When the family sat in their lounge together, they would be plagued by strange noises such as footsteps running up and down the stairs, people moving furniture in upstairs rooms and things crashing to the floor.
“My Dad never believed in ghosts – and then he saw the little girl and he said we had to move as soon as possible,” the woman added.
During their difficult stay at their new home next to the sea, the family found themselves under attack from invisible enemies.
“We’d come home to cracks formed in the glass in framed family photographs and our house absolutely trashed – my room was the worst, my whole wardrobe was emptied on the floor and my duvet and pillows thrown on the landing,” said the woman, who shared her story with Weird Norfolk.
“All doors and windows were locked and there was no sign of forced entry from intruders – this happened regularly. Nothing was taken, but we sometimes found random objects around the house that weren’t ours.
“One I remember well: it looked like a Victorian fire poker.”
The family dog would bark and snarl at corners of the house and the temperature would regularly drop until there was a marked chill in the air.
“If we had candles lit they would be put out if we’d leave the room. We were raised as Catholics and my Nan who moved in with us begged us to have the house blessed,” said the woman.

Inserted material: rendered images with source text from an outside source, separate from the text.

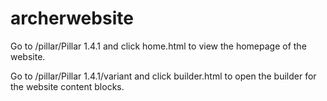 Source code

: # archerwebsite

Go to /pillar/Pillar 1.4.1 and click home.html to view the homepage of the website.

Go to /pillar/Pillar 1.4.1/variant and click builder.html to open the builder for the website content blocks. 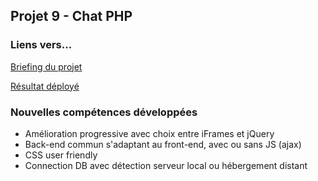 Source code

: ## Projet 9 - Chat PHP

### Liens vers...
[Briefing du projet](https://github.com/becodeorg/BXLCentral/tree/master/Projects/10-php-chat-jquery)

[Résultat déployé](https://ddvdv.000webhostapp.com/?dir=php-chat-jquery/)

### Nouvelles compétences développées
- Amélioration progressive avec choix entre iFrames et jQuery
- Back-end commun s'adaptant au front-end, avec ou sans JS (ajax)
- CSS user friendly
- Connection DB avec détection serveur local ou hébergement distant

The only person in the household who wasn’t terrified of the ghosts was the witness’s brother, who was 14 when he lived in the house, which we are not identifying as it still a family home today.

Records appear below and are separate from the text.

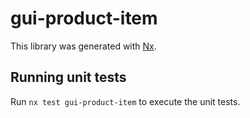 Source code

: # gui-product-item

This library was generated with [Nx](https://nx.dev).

## Running unit tests

Run `nx test gui-product-item` to execute the unit tests.
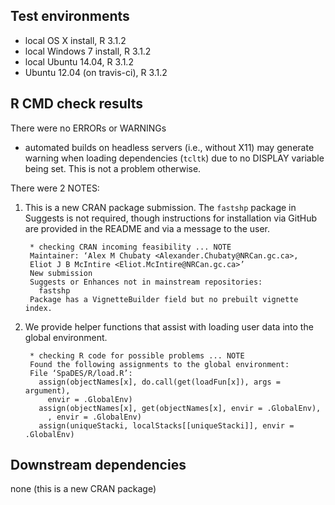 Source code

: ## Test environments
* local OS X install, R 3.1.2
* local Windows 7 install, R 3.1.2
* local Ubuntu 14.04, R 3.1.2
* Ubuntu 12.04 (on travis-ci), R 3.1.2

## R CMD check results
There were no ERRORs or WARNINGs

- automated builds on headless servers (i.e., without X11) may generate warning when loading dependencies (`tcltk`) due to no DISPLAY variable being set. This is not a problem otherwise.

There were 2 NOTES:

1. This is a new CRAN package submission. The `fastshp` package in Suggests is not required, though instructions for installation via GitHub are provided in the README and via a message to the user.

        * checking CRAN incoming feasibility ... NOTE
        Maintainer: ‘Alex M Chubaty <Alexander.Chubaty@NRCan.gc.ca>,
        Eliot J B McIntire <Eliot.McIntire@NRCan.gc.ca>’
        New submission
        Suggests or Enhances not in mainstream repositories:
          fastshp
        Package has a VignetteBuilder field but no prebuilt vignette index.

2. We provide helper functions that assist with loading user data into the global environment.

        * checking R code for possible problems ... NOTE
        Found the following assignments to the global environment:
        File ‘SpaDES/R/load.R’:
          assign(objectNames[x], do.call(get(loadFun[x]), args = argument), 
            envir = .GlobalEnv)
          assign(objectNames[x], get(objectNames[x], envir = .GlobalEnv), 
            , envir = .GlobalEnv)
          assign(uniqueStacki, localStacks[[uniqueStacki]], envir = .GlobalEnv)

## Downstream dependencies
none (this is a new CRAN package)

“I was terrified,” she said, “my parents were out playing bingo one Friday night and I literally left the house and ran all the way to the bingo hall because I couldn’t stay in that house without them there.
“It didn’t even scare my brother, it was more me. It was me that always heard the activity when alone and felt the coldness. He never did.”

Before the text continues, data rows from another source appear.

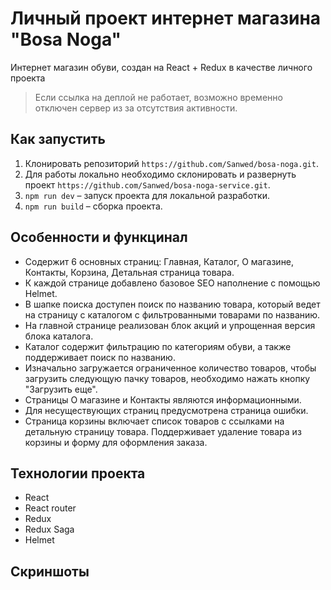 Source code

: # Личный проект интернет магазина "Bosa Noga"
Интернет магазин обуви, создан на React + Redux в качестве личного проекта

> Если ссылка на деплой не работает, возможно временно отключен сервер из за отсутствия активности.

## Как запустить
1. Клонировать репозиторий ``https://github.com/Sanwed/bosa-noga.git``.
2. Для работы локально необходимо склонировать и развернуть проект ``https://github.com/Sanwed/bosa-noga-service.git``.
3. ``npm run dev`` – запуск проекта для локальной разработки.
4. ``npm run build`` – сборка проекта.

## Особенности и функцинал
- Содержит 6 основных страниц: Главная, Каталог, О магазине, Контакты, Корзина, Детальная страница товара.
- К каждой странице добавлено базовое SEO наполнение с помощью Helmet.
- В шапке поиска доступен поиск по названию товара, который ведет на страницу с каталогом с фильтрованными товарами по названию.
- На главной странице реализован блок акций и упрощенная версия блока каталога.
- Каталог содержит фильтрацию по категориям обуви, а также поддерживает поиск по названию.
- Изначально загружается ограниченное количество товаров, чтобы загрузить следующую пачку товаров, необходимо нажать кнопку "Загрузить еще".
- Страницы О магазине и Контакты являются информационными.
- Для несуществующих страниц предусмотрена страница ошибки.
- Страница корзины включает список товаров с ссылками на детальную страницу товара. Поддерживает удаление товара из корзины и форму для оформления заказа.

## Технологии проекта
- React
- React router
- Redux
- Redux Saga
- Helmet

## Скриншоты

Some paranormal experts believe that poltergeist activity can be connected to one person whose energy it feeds from: particularly young people, particularly adolescents. One of the most common triggers for this kind of activity is said to be children in their early teens which, believers claim, can be channeled by spirits and used to create havoc. The witness said that after the family left the home, just under two years after moving in, they felt the spirit of the little girl had moved with them.
“We felt like the little girl was trying to tell us her story, she followed us into our next house – luckily the man didn’t. Since I moved out I haven’t felt her or seen her for about two years now, which is sad.
“It feels weird, but I didn’t mind her following us as she was nice and I felt she needed to tell us something. I feel something bad happened to her.”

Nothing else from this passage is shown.